Amstutz Adrian · Nationalrat · Bern · Fraktion der Schweizerischen Volkspartei · 2015-06-03

Wortprotokoll

Bei jeder Tankfüllung zwackt der Staat über die Hälfte des an der Tanksäule angezeigten Benzinpreises für sich ab, um das Geld grosszügig ins Ausland zu verschicken, um die Zentralbürokratie aufzublasen oder das Asylchaos zu finanzieren. Nur ein Drittel geht an die Strasse. Diese Abzockerei hat mehrere Namen: die Mineralölsteuer mit Einnahmen von 3 Milliarden Franken, der Mineralölsteuerzuschlag mit Einnahmen von 2 Milliarden Franken, die LSVA mit Einnahmen von 1,5 Milliarden Franken, die Automobilsteuer mit Einnahmen von 400 Millionen Franken, die Autobahnvignette mit Einnahmen von 370 Millionen Franken, die Sanktionen bei der CO2-Verminderung - das ist in etwa das Absurdeste, wenn man bedenkt, dass der gleiche Staat den Stau in diesem Land verursacht, der Tonnagen von CO2 verursacht, die absolut unnötig sind - und dann noch die kantonalen Motorfahrzeugsteuern mit Einnahmen von 2 Milliarden Franken. Und was erhält der Strassenbenützer für all dieses Geld? Jährlich 21 000 Stunden Stau! Das sind fast 2,5 Jahre Stau in einem Kalenderjahr.

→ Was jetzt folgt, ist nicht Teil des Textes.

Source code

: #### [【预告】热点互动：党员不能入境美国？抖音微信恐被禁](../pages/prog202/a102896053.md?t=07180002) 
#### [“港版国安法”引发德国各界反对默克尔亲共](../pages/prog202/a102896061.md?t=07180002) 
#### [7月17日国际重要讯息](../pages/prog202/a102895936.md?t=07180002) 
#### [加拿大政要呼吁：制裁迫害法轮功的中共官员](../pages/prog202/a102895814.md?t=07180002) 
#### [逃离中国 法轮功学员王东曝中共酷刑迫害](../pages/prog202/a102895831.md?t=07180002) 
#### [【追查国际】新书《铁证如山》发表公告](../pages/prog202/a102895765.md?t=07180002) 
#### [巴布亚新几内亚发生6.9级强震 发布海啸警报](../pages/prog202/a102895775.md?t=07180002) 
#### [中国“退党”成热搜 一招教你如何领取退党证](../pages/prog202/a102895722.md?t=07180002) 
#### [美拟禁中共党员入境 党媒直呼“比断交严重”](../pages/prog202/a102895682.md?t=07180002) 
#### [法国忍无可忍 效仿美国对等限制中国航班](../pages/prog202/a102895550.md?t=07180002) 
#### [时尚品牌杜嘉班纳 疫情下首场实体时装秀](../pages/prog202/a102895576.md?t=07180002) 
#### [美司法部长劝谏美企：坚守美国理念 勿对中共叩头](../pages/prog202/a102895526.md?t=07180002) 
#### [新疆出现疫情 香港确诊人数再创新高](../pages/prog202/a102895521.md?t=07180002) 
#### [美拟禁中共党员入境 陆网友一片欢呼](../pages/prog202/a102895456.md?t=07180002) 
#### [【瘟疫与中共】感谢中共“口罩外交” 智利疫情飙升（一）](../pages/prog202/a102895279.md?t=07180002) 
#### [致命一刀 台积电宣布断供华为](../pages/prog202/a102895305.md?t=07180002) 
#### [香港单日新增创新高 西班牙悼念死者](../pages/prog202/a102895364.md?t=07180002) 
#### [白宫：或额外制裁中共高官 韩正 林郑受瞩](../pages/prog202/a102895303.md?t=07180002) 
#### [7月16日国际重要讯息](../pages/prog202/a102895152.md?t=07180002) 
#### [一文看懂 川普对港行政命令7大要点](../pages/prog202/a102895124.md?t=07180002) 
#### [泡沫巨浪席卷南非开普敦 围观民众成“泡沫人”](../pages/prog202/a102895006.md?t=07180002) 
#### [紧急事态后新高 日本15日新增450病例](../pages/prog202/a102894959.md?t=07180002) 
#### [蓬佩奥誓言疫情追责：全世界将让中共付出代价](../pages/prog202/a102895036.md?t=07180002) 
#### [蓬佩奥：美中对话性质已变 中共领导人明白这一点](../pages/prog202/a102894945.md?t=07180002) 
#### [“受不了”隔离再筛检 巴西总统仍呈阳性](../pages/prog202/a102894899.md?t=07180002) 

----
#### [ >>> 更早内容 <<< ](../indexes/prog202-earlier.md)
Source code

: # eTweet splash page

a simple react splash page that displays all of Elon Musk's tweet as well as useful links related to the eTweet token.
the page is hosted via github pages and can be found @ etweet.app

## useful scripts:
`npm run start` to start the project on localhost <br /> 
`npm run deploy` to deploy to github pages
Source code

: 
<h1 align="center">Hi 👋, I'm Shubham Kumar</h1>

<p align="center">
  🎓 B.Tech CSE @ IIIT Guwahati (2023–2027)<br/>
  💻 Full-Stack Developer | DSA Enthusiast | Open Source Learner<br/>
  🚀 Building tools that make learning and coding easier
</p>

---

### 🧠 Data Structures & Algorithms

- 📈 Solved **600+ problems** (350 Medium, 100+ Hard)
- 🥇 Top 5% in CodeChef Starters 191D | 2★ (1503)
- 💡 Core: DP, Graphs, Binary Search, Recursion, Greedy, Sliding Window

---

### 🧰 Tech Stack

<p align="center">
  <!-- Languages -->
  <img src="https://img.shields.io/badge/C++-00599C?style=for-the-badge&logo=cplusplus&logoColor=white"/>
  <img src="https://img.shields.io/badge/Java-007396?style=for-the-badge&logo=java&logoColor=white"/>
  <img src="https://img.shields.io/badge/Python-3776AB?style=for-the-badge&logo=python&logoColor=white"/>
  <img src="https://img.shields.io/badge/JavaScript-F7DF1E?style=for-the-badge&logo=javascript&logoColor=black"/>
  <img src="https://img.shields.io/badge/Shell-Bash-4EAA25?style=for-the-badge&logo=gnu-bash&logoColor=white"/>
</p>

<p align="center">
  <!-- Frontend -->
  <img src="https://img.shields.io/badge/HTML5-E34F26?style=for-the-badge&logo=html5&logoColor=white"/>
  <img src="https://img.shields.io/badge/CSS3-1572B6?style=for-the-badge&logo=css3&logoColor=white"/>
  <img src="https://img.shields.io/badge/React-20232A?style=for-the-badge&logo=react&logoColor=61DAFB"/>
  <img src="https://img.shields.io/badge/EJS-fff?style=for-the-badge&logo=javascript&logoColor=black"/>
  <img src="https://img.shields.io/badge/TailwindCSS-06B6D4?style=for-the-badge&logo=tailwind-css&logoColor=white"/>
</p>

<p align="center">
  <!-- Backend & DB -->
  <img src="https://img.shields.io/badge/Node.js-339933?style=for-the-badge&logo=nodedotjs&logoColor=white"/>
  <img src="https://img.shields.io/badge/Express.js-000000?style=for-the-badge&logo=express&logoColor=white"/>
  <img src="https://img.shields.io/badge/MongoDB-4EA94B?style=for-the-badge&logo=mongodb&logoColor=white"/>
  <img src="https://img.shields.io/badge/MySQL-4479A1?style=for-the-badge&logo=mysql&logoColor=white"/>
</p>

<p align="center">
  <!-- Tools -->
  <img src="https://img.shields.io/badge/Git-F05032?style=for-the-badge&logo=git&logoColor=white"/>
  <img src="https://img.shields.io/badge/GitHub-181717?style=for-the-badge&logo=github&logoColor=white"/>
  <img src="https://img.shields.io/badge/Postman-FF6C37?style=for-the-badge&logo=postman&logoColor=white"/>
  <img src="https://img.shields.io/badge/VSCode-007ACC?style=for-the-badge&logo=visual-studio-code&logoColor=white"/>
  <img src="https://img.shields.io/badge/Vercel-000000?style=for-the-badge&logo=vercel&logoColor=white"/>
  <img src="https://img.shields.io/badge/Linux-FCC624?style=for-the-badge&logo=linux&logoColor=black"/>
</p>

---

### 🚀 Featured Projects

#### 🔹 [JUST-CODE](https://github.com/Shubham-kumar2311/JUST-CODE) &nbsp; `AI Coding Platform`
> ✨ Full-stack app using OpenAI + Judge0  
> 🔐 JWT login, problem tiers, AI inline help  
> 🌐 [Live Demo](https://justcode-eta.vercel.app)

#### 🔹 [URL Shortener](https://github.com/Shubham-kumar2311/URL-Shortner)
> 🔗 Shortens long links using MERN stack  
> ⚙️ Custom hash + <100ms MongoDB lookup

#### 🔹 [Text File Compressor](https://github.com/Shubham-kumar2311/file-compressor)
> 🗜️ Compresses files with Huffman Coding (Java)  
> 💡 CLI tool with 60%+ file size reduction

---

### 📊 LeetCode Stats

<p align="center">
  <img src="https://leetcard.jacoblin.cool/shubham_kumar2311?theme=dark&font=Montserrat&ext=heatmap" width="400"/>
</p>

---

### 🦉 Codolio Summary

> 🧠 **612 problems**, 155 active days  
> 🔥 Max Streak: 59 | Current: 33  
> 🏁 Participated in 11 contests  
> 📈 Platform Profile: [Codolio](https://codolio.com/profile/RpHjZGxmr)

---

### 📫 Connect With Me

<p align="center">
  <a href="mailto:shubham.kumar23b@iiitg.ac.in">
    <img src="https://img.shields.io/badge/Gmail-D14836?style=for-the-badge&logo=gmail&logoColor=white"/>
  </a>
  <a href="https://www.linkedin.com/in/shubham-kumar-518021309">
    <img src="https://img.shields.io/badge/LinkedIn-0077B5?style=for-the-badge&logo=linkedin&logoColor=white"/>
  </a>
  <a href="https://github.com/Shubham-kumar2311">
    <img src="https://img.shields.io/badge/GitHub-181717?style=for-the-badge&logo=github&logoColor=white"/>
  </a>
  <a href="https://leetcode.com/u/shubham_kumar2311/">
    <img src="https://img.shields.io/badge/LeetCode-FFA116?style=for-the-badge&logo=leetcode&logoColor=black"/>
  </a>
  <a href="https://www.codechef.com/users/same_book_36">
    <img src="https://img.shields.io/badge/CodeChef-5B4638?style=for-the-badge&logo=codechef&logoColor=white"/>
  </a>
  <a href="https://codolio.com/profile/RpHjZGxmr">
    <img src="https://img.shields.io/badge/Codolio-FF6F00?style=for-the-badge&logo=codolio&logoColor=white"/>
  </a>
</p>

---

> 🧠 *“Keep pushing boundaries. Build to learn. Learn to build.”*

Das ist so absurd, wie es tönt.

Die Strasse ist das Rückgrat der Wirtschaft in diesem Land: 80 Prozent des Personenverkehrs finden auf der Strasse statt, und 75 Prozent des Güterverkehrs werden auf der Strasse abgewickelt, was auch in Zukunft so sein muss, weil das unabdingbar ist. Ich kenne nämlich keinen Bauernhof mit Bahnanschluss. Auch die Biomilch wird auf der Strasse transportiert. Die Lebensmittelversorgung findet über die Strasse statt. Praktisch alle KMU und die grösseren Unternehmen werden über die Strasse versorgt, und auch die Entsorgung findet über die Strasse statt. Selbst die Windturbinen auf dem Mont Soleil wurden nicht vom rot-grünen "Leiterwägeli" gebracht, sondern von einem Lastwagen.

Darum ist es richtig, dass jetzt eine faire Finanzierung in dieser Sache hergestellt wird, damit der Strassenbenützer mit seinen Abgaben, die er nebst seinen Kosten bezahlt, nicht mehr die Hälfte eines jeden Bahnbilletts zahlen muss.